Writing for the Court, Justice William Douglas explained:
“ | The offense of monopoly under § 2 of the Sherman Act has two elements: (1) the possession of monopoly power in the relevant market and (2) the willful acquisition or maintenance of that power as distinguished from growth or development as a consequence of a superior product, business acumen, or historic accident. We shall see that this second ingredient presents no major problem here, as what was done in building the empire was done plainly and explicitly for a single purpose.

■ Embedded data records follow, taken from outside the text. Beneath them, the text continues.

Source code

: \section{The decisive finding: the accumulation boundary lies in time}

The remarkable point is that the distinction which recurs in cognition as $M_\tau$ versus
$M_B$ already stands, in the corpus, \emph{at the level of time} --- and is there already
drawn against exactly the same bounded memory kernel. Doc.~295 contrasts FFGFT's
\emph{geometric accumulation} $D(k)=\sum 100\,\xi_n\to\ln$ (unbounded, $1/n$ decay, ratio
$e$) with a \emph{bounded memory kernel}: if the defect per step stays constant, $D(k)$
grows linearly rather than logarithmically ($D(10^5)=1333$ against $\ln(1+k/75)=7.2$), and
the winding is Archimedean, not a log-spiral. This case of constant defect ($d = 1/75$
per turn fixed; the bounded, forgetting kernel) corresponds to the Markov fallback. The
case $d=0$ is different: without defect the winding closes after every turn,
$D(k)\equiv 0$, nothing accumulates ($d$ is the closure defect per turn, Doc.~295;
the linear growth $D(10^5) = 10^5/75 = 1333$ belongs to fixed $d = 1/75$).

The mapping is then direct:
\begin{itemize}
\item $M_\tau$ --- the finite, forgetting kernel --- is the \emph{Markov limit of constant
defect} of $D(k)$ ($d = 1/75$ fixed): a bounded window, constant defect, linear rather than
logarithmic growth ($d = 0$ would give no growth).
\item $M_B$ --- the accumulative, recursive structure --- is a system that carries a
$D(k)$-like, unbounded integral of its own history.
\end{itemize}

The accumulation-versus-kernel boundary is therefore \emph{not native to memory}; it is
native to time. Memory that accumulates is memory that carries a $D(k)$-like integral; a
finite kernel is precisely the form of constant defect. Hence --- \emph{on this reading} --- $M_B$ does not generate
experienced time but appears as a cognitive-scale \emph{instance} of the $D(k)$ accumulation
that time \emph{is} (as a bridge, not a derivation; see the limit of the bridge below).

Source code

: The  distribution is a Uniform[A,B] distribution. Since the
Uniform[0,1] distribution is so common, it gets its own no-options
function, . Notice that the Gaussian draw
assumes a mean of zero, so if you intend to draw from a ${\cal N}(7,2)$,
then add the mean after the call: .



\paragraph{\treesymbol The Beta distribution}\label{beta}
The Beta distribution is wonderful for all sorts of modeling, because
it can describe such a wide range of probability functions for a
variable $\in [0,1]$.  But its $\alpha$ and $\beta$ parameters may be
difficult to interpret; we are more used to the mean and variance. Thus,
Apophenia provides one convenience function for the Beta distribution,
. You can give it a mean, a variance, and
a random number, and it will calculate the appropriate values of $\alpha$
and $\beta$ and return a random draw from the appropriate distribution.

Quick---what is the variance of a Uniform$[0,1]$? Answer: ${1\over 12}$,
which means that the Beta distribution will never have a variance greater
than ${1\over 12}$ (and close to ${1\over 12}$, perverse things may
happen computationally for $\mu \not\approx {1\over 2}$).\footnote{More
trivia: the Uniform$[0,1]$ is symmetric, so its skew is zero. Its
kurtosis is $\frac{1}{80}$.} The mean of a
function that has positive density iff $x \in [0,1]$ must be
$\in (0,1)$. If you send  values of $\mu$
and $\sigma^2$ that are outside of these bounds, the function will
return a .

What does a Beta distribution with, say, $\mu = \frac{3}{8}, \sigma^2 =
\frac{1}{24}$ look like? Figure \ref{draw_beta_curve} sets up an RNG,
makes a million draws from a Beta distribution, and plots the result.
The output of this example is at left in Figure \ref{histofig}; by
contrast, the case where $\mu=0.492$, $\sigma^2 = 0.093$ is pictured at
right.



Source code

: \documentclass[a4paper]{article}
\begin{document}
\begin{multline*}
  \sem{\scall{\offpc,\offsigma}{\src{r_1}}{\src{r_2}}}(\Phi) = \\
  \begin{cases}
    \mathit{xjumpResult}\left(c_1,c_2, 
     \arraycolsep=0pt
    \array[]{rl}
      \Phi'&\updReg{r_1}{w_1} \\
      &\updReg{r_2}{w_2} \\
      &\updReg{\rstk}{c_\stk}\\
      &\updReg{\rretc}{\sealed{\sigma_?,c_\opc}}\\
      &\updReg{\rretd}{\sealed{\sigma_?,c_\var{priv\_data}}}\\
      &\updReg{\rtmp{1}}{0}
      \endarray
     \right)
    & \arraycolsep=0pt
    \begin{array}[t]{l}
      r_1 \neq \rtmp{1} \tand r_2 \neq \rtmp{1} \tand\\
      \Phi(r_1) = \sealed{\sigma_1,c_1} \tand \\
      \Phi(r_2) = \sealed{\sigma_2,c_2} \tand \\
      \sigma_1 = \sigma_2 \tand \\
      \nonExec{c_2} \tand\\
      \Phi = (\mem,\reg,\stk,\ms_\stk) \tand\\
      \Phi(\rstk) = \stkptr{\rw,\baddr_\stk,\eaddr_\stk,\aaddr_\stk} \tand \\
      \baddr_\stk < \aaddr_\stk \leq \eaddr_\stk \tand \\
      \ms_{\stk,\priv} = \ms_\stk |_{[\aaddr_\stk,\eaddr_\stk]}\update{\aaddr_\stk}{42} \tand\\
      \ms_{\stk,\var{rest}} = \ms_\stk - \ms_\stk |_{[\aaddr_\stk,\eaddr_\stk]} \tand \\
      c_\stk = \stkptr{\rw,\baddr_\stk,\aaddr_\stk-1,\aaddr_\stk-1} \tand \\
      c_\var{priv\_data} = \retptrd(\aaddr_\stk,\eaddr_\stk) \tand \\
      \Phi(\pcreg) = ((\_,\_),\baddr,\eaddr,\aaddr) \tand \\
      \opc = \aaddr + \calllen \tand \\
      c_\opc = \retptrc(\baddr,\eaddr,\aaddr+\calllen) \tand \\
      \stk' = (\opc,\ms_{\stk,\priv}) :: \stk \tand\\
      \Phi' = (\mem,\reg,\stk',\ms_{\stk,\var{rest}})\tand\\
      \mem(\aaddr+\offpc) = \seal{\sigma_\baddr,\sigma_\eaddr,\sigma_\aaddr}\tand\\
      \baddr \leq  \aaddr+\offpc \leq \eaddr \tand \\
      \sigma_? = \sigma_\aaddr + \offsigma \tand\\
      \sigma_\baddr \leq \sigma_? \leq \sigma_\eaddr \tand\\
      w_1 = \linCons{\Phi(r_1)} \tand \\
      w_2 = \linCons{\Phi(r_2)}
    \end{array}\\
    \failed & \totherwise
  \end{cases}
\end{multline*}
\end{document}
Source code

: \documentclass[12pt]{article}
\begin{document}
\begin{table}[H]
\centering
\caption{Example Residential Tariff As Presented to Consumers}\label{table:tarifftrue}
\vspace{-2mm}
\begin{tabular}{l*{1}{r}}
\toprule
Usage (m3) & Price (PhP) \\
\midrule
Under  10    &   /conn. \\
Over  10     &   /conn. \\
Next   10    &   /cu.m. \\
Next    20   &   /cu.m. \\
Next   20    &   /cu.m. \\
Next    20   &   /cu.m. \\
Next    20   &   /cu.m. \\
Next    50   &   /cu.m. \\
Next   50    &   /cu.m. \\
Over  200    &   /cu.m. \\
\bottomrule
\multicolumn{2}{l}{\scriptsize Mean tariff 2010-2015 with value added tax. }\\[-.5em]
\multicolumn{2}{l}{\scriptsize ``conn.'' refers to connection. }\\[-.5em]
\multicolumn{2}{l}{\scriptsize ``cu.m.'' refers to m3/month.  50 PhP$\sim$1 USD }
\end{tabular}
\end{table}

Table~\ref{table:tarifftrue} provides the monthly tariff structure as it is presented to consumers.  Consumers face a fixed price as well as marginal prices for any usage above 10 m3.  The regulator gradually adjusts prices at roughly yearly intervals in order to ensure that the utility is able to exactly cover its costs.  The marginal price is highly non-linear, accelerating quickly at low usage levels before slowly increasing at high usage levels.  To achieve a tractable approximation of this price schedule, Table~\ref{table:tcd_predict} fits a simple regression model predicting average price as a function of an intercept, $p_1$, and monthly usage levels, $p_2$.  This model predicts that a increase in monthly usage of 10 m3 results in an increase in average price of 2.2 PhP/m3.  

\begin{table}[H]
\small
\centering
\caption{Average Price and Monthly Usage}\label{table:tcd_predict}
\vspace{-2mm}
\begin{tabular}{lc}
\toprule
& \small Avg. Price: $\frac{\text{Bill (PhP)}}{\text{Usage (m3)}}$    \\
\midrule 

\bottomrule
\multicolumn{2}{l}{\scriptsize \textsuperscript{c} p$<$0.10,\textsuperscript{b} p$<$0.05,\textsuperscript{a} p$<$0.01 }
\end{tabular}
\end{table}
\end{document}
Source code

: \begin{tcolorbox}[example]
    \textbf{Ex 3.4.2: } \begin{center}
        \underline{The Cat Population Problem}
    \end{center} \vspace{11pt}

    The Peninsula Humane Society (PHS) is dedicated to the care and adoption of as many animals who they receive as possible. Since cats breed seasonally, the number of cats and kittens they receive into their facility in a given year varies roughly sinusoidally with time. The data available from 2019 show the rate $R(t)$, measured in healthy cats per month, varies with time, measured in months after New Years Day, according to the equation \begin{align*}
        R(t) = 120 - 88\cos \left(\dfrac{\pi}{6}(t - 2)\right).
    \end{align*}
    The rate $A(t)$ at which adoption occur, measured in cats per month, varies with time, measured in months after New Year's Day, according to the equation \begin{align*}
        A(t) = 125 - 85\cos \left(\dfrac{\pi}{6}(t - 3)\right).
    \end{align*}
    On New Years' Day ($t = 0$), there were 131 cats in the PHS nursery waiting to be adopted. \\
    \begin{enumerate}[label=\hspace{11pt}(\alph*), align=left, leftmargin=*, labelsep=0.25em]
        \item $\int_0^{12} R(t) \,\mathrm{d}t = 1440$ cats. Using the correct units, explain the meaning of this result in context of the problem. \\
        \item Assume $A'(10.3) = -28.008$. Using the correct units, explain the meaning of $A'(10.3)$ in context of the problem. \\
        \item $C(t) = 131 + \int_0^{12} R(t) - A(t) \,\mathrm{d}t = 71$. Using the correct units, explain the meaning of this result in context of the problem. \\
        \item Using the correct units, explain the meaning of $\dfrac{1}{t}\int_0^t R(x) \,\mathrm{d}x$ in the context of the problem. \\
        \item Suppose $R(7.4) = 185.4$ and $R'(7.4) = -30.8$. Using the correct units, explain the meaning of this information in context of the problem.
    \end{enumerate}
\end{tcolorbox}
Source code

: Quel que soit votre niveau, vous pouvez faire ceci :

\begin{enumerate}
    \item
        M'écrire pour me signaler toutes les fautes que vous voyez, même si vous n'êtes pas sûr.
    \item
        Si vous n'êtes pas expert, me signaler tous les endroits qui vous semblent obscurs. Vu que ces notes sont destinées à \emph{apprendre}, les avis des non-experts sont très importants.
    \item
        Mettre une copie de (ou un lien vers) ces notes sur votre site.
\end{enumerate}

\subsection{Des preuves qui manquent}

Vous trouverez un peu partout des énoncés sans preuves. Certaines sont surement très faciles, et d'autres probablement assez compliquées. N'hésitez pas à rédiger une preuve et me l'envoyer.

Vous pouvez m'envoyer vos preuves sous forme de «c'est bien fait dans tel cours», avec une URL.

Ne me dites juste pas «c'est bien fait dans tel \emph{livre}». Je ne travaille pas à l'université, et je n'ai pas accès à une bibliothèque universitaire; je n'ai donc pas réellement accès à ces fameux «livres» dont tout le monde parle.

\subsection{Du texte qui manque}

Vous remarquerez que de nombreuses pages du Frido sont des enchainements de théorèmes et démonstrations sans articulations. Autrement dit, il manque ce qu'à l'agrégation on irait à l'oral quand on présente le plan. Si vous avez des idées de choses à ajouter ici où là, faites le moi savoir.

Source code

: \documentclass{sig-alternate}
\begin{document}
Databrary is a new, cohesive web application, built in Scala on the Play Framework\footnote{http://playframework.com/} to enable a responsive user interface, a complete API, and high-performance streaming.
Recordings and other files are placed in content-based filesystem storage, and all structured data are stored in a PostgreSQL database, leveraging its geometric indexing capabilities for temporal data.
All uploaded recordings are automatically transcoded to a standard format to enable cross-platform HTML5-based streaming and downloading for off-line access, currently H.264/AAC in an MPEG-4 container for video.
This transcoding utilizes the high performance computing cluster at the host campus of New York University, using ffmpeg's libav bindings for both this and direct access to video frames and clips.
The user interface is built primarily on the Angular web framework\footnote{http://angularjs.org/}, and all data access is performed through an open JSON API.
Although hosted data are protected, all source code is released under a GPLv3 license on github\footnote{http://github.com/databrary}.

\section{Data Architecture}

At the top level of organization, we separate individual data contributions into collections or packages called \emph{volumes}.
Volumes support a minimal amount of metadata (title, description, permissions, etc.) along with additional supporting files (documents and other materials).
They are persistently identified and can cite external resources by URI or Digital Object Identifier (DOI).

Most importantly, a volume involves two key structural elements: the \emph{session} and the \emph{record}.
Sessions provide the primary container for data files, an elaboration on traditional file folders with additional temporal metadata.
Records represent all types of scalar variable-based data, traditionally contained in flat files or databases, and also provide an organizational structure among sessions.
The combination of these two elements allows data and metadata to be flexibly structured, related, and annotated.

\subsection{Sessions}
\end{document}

In United States v. du Pont & Co., 351 U.S. 377, 391, we defined monopoly power as "the power to control prices or exclude competition." The existence of such power ordinarily may be inferred from the predominant share of the market. In American Tobacco Co. v. United States, 328 U.S. 781, 797, we said that "over two-thirds of the entire domestic field of cigarettes, and ... over 80% of the field of comparable cigarettes" constituted "a substantial monopoly." In United States v. Aluminum Co. of America, 148 F.2d 416, 429, 90% of the market constituted monopoly power. In the present case, 87% of the accredited central station service business leaves no doubt that the congeries of these defendants have monopoly power -- power which, as our discussion of the record indicates, they did not hesitate to wield -- if that business is the relevant market. | ” |
United States v. Grinnell Corp., 384 U.S. 563, 570-71, 86 S. Ct. 1698, 1704 (1966).